Known for confidence and straight talk, she took her idea to the Riverside County Board of Supervisors and the Chamber of Commerce. They gave her a polite ear but nothing else.
She took direct action: She got down on her hands and knees and painted a 2-mile-long, 4-inch-wide white stripe down the center of the road that passed in front of her house on Indio Boulevard.
She was sure that her example would illustrate the idea’s safety benefits, but change was slow to come. For seven years, she wrote letters and petitioned the county and state to adopt the white lines.
Finally, with the support of the Indio Women’s Club and the California Federation of Women’s Clubs -- which had previously campaigned to add roadside markers and to preserve El Camino Real -- she prevailed. In 1924, the Legislature authorized the State Highway Commission to paint center lines.

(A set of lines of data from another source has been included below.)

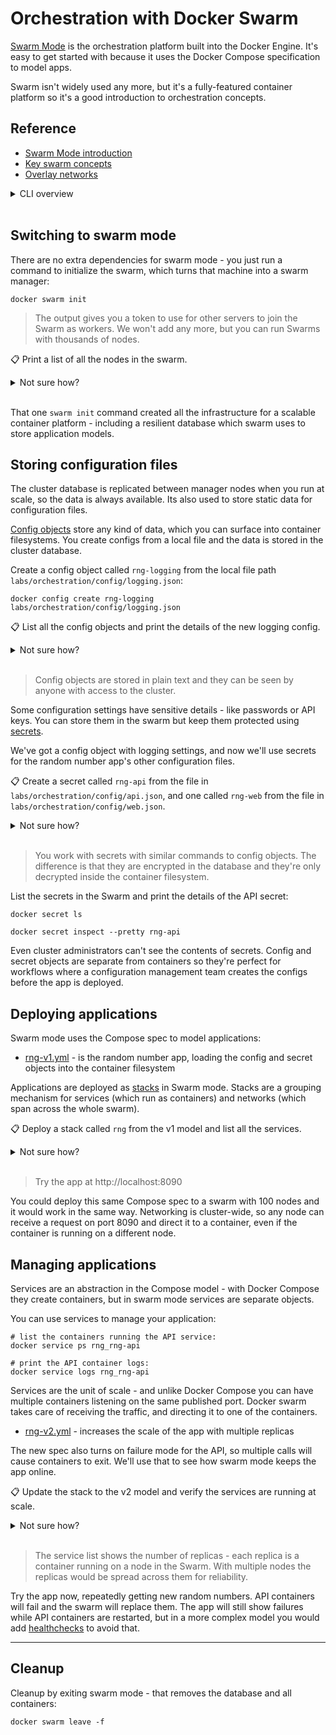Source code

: # Orchestration with Docker Swarm

[Swarm Mode](https://docs.docker.com/engine/swarm/) is the orchestration platform built into the Docker Engine. It's easy to get started with because it uses the Docker Compose specification to model apps. 

Swarm isn't widely used any more, but it's a fully-featured container platform so it's a good introduction to orchestration concepts.


## Reference

- [Swarm Mode introduction](https://docs.docker.com/engine/swarm/)
- [Key swarm concepts](https://docs.docker.com/engine/swarm/key-concepts/)
- [Overlay networks](https://docs.docker.com/network/overlay/)


<details>
  <summary>CLI overview</summary>

Swarm mode uses the same Docker CLI, but adds new objects to manage:

```
docker swarm --help

docker node

docker stack

docker service
```

> A set of machines in a Swarm is called a cluster, and each machine is a node. You deploy applications from Compose specs, where each application is a stack, which has one or more services.

</details><br/>


## Switching to swarm mode

There are no extra dependencies for swarm mode - you just run a command to initialize the swarm, which turns that machine into a swarm manager:

```
docker swarm init
```

> The output gives you a token to use for other servers to join the Swarm as workers. We won't add any more, but you can run Swarms with thousands of nodes.

📋 Print a list of all the nodes in the swarm.

<details>
  <summary>Not sure how?</summary>

```
# `node` commands are available on the manager:
docker node ls
```

</details><br/>

That one `swarm init` command created all the infrastructure for a scalable container platform - including a resilient database which swarm uses to store application models.

## Storing configuration files

The cluster database is replicated between manager nodes when you run at scale, so the data is always available. Its also used to store static data for configuration files.

[Config objects](https://docs.docker.com/engine/swarm/configs/) store any kind of data, which you can surface into container filesystems. You create configs from a local file and the data is stored in the cluster database.

Create a config object called `rng-logging` from the local file path `labs/orchestration/config/logging.json`:

```
docker config create rng-logging labs/orchestration/config/logging.json
```

📋 List all the config objects and print the details of the new logging config.

<details>
  <summary>Not sure how?</summary>

```
# config is a top-level object in Swarm mode:
docker config ls

# inspecting with the pretty flag prints the contents:
docker config inspect --pretty rng-logging
```

</details><br/>

> Config objects are stored in plain text and they can be seen by anyone with access to the cluster.

Some configuration settings have sensitive details - like passwords or API keys. You can store them in the swarm but keep them protected using [secrets](https://docs.docker.com/engine/swarm/secrets/).

We've got a config object with logging settings, and now we'll use secrets for the random number app's other configuration files.

📋 Create a secret called `rng-api` from the file in `labs/orchestration/config/api.json`, and one called `rng-web` from the file in `labs/orchestration/config/web.json`.

<details>
  <summary>Not sure how?</summary>

```
# secrets are top-level objects like configs:
docker secret create rng-api labs/orchestration/config/api.json

docker secret create rng-web labs/orchestration/config/web.json
```

</details><br/>

> You work with secrets with similar commands to config objects. The difference is that they are encrypted in the database and they're only decrypted inside the container filesystem.

List the secrets in the Swarm and print the details of the API secret:

```
docker secret ls

docker secret inspect --pretty rng-api
```

Even cluster administrators can't see the contents of secrets. Config and secret objects are separate from containers so they're perfect for workflows where a configuration management team creates the configs before the app is deployed.

## Deploying applications

Swarm mode uses the Compose spec to model applications:

- [rng-v1.yml](./rng-v1.yml) - is the random number app, loading the config and secret objects into the container filesystem

Applications are deployed as [stacks](https://docs.docker.com/engine/swarm/stack-deploy/) in Swarm mode. Stacks are a grouping mechanism for services (which run as containers) and networks (which span across the whole swarm).

📋 Deploy a stack called `rng` from the v1 model and list all the services.

<details>
  <summary>Not sure how?</summary>

```
# stack deploy uses a desired-state approach:
docker stack deploy -c labs/orchestration/rng-v1.yml rng

# you'll see services for the API and web components:
docker service ls
```

</details><br/>

> Try the app at http://localhost:8090

You could deploy this same Compose spec to a swarm with 100 nodes and it would work in the same way. Networking is cluster-wide, so any node can receive a request on port 8090 and direct it to a container, even if the container is running on a different node.

## Managing applications

Services are an abstraction in the Compose model - with Docker Compose they create containers, but in swarm mode services are separate objects.

You can use services to manage your application:

```
# list the containers running the API service:
docker service ps rng_rng-api

# print the API container logs:
docker service logs rng_rng-api
```

Services are the unit of scale - and unlike Docker Compose you can have multiple containers listening on the same published port. Docker swarm takes care of receiving the traffic, and directing it to one of the containers.

- [rng-v2.yml](./rng-v2.yml) - increases the scale of the app with multiple replicas

The new spec also turns on failure mode for the API, so multiple calls will cause containers to exit. We'll use that to see how swarm mode keeps the app online.

📋 Update the stack to the v2 model and verify the services are running at scale.

<details>
  <summary>Not sure how?</summary>

```
# stack deploy is for updates and new releases:
docker stack deploy -c labs/orchestration/rng-v2.yml rng

# you'll see multiple replicas for each service:
docker service ls
```

</details><br/>

> The service list shows the number of replicas - each replica is a container running on a node in the Swarm. With multiple nodes the replicas would be spread across them for reliability.

Try the app now, repeatedly getting new random numbers. API containers will fail and the swarm will replace them. The app will still show failures while API containers are restarted, but in a more complex model you would add [healthchecks](https://docs.docker.com/compose/compose-file/compose-file-v3/#healthcheck) to avoid that.

___
## Cleanup

Cleanup by exiting swarm mode - that removes the database and all containers:

```
docker swarm leave -f
```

From Doc June’s idea sprang colors, stripes and other markings on streets and highways to enhance motoring safety. By the time she died in 1954, at 86, striping highways was commonplace across the country.
Recently, the Billy Holcomb chapter of E Clampus Vitus, a fun-loving but serious group of history buffs, etched the story of Doc June onto a bronze plaque. This weekend members will attach it to a six-foot-high concrete pillar in Indio, at the corner of Smurr Street and Indio Boulevard.
The chapter, founded in 1969, has erected 112 plaques in Riverside and San Bernardino counties. The sites are selected by the state Office of Historic Preservation, but chapter president Gary Bancroft -- whose official title in the Clampers is Noble Grand Humbug -- has researched the information for several of them.
Bancroft takes his task seriously.
“This is not history like World War II, or history with a capital H,” he said. “But it is history.”